Task goal
Search the records for "possibility". Report every line where it occurs.

Information shown
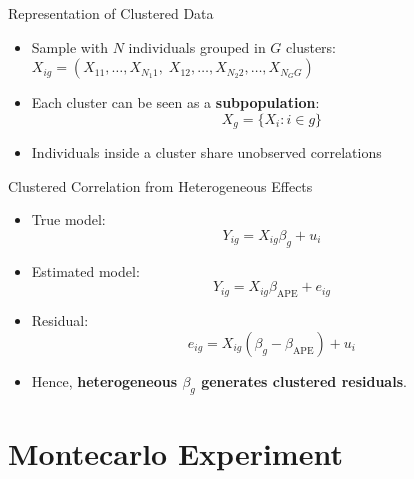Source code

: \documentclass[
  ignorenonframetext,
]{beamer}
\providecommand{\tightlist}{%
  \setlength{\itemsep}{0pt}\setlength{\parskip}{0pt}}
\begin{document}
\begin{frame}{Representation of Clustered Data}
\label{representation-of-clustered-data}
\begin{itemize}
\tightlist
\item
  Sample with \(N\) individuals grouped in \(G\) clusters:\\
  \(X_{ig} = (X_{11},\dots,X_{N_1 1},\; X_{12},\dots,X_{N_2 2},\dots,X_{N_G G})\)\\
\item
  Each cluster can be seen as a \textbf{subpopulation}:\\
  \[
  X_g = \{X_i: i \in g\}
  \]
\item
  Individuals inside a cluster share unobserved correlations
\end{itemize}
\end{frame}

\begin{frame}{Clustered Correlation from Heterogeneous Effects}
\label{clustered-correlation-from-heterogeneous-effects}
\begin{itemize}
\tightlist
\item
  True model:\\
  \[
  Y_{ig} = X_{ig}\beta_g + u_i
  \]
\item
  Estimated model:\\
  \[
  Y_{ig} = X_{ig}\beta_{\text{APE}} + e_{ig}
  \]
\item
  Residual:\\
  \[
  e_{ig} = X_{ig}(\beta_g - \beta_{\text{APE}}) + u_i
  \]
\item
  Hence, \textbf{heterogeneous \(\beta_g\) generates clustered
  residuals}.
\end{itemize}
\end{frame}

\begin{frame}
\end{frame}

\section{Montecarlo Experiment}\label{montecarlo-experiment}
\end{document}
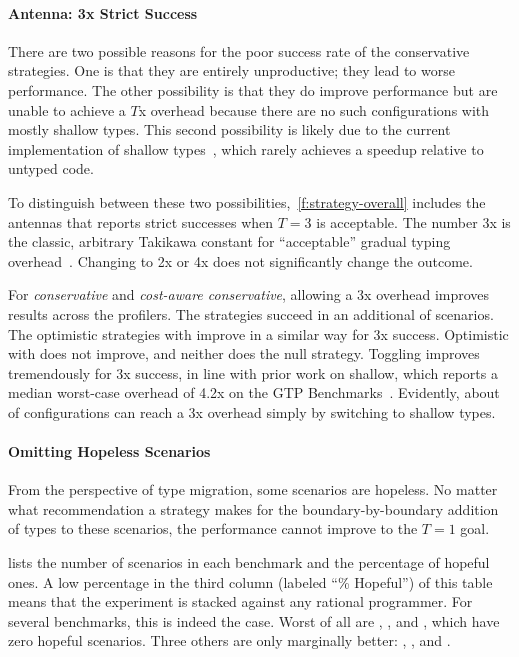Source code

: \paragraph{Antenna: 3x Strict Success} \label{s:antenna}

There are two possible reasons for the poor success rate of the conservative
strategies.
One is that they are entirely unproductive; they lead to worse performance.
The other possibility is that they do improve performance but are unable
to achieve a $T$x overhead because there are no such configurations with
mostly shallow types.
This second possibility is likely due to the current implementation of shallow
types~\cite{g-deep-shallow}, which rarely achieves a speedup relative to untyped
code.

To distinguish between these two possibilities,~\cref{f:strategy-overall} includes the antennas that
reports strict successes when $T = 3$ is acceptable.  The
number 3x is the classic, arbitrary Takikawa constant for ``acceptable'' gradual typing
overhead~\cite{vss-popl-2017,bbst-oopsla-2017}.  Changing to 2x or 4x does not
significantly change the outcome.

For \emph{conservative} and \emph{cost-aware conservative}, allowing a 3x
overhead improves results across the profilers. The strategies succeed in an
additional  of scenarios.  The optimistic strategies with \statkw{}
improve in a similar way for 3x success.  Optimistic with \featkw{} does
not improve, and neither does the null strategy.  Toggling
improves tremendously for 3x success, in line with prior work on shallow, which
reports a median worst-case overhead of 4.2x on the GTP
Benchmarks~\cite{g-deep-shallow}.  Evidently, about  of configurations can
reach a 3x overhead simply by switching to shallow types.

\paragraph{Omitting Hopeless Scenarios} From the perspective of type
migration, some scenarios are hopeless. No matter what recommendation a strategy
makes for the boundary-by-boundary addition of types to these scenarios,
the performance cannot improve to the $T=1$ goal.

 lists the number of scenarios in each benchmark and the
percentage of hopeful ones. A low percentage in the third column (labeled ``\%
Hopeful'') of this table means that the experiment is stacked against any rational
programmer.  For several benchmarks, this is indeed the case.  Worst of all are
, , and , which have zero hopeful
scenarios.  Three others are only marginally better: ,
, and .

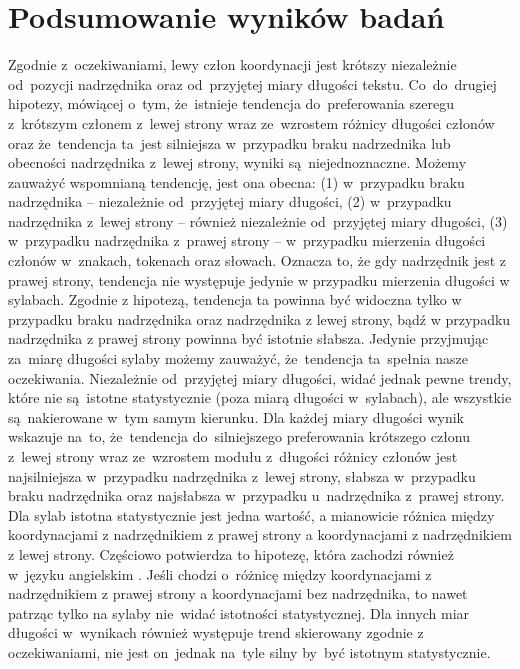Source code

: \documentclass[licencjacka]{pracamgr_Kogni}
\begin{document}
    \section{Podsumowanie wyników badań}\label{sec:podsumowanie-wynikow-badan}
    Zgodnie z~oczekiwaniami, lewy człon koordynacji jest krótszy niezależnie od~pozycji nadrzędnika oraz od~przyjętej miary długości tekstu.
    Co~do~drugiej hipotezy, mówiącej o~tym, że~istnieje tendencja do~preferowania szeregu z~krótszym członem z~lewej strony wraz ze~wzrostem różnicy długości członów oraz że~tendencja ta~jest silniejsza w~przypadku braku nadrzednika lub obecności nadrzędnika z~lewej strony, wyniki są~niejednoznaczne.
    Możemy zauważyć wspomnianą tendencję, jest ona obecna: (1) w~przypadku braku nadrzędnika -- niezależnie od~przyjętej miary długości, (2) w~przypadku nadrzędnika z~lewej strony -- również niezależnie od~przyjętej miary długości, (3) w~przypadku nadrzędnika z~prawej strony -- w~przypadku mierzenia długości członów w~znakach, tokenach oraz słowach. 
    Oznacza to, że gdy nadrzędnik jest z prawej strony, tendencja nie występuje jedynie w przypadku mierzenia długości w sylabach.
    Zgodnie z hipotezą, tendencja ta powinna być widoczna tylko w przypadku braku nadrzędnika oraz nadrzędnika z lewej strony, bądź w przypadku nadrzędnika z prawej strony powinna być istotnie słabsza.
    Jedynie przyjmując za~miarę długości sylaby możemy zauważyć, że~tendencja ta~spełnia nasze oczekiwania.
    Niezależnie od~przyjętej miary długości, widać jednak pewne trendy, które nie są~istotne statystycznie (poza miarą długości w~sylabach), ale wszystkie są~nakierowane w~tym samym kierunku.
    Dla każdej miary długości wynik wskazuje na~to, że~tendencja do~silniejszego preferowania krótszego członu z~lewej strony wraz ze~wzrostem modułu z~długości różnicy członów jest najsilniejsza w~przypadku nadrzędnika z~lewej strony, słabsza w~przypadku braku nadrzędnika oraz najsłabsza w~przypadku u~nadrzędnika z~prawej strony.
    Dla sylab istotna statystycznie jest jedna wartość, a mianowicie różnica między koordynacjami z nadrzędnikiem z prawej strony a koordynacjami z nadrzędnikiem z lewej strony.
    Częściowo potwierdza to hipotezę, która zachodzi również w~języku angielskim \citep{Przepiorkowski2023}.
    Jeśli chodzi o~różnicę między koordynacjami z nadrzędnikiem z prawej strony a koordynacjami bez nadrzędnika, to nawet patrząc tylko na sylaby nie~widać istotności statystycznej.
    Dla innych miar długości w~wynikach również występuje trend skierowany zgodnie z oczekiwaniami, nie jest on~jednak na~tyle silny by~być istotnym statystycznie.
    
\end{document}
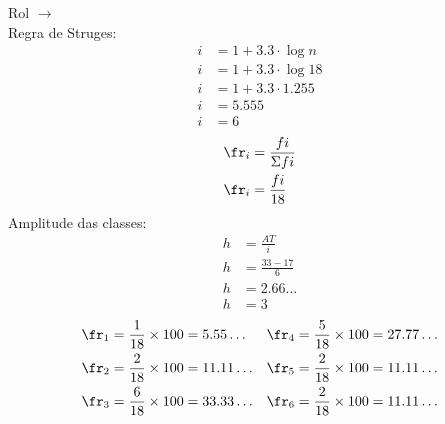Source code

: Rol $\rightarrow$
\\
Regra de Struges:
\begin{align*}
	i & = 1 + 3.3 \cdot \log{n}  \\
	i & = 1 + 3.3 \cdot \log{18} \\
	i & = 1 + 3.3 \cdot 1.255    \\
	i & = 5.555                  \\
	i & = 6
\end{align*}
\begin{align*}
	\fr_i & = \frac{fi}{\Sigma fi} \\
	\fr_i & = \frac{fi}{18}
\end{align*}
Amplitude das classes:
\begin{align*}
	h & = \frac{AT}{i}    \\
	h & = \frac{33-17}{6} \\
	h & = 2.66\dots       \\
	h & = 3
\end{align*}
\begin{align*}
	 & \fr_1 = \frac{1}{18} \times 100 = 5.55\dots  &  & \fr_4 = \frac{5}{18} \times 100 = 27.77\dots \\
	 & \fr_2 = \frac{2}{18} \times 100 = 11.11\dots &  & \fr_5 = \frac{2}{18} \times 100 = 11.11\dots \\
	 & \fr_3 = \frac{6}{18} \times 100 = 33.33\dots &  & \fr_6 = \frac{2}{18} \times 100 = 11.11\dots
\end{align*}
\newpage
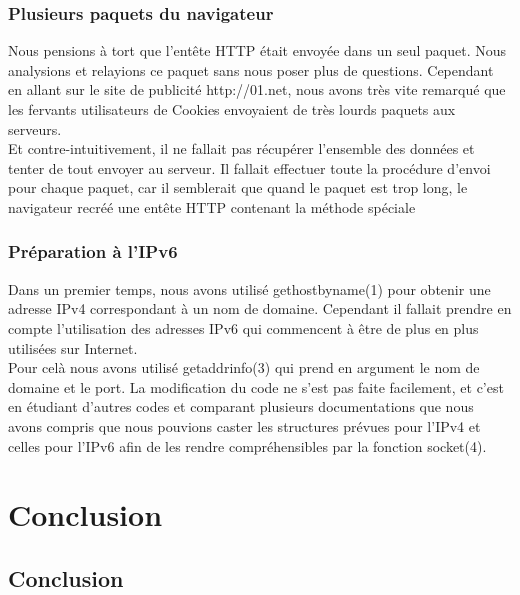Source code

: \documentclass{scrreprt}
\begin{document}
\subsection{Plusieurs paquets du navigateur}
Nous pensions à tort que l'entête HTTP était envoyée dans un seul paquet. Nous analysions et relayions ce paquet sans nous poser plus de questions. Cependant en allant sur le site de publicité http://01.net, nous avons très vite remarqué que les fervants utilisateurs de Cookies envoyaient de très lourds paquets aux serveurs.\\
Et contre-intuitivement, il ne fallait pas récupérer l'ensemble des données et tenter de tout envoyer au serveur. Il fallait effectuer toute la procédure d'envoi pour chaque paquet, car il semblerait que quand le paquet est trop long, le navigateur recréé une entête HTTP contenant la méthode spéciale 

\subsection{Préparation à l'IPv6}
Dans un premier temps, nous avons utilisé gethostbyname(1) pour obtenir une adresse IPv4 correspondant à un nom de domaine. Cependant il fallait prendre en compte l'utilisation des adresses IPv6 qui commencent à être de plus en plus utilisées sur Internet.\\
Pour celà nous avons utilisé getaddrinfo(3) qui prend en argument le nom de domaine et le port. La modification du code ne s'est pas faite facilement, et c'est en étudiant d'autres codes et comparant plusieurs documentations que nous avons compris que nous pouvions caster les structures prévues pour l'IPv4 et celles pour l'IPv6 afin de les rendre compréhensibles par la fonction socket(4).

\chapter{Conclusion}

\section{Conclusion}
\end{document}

Your response
The other possibility is that they do improve performance but are unable
This second possibility is likely due to the current implementation of shallow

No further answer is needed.